● **To do**:
Go through the records and copy each line where the string "Optimization" occurs.

━━━━━━━━━━━━━━━━━━━━━━━━━━━━━━

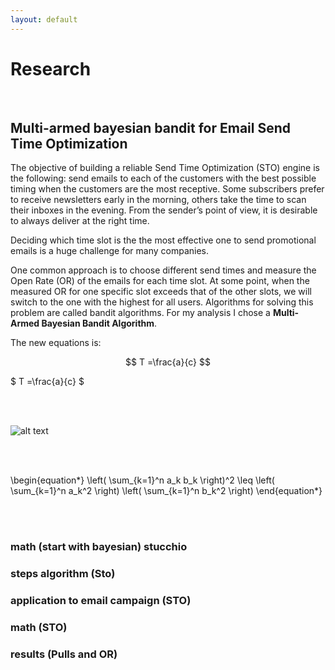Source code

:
 ```yaml
---
layout: default
---
```


# Research

<br>

## Multi-armed bayesian bandit for Email Send Time Optimization

The objective of building a reliable Send Time Optimization (STO) engine is the following: send emails to each of the customers with the best possible timing when the customers are the most receptive. Some subscribers prefer to receive newsletters early in the morning, others take the time to scan their inboxes in the evening.  From the sender’s point of view, it is desirable to always deliver at the right time.

Deciding which time slot is the the most effective one to send promotional emails is a huge challenge for many companies.

One common approach is to choose different send times and measure the Open Rate (OR) of the emails for each time slot. At some point, when the measured OR for one specific slot exceeds that of the other slots, we will switch to the one with the highest for all users. Algorithms for solving this problem are called bandit algorithms. For my analysis I chose a **Multi-Armed Bayesian Bandit Algorithm**.
<br>

The new equations is:

$$ T =\frac{a}{c} $$

$ T =\frac{a}{c} $


<br>
<br>


![alt text](https://cdn-images-1.medium.com/max/1600/1*Tt8A6mP98ibBlrlFD5UJxg.png)

<br>
<br>

\begin{equation*}
\left( \sum_{k=1}^n a_k b_k \right)^2 \leq \left( \sum_{k=1}^n a_k^2 \right) \left( \sum_{k=1}^n b_k^2 \right)
\end{equation*}

<br>
<br>


### math (start with bayesian) stucchio
### steps algorithm (Sto)
### application to email campaign (STO)
### math (STO)
### results (Pulls and OR)



<br>
<br>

━━━━━━━━━━━━━━━━━━━━━━━━━━━━━━

● **Reply to the exercise**:
## Multi-armed bayesian bandit for Email Send Time Optimization
The objective of building a reliable Send Time Optimization (STO) engine is the following: send emails to each of the customers with the best possible timing when the customers are the most receptive. Some subscribers prefer to receive newsletters early in the morning, others take the time to scan their inboxes in the evening.  From the sender’s point of view, it is desirable to always deliver at the right time.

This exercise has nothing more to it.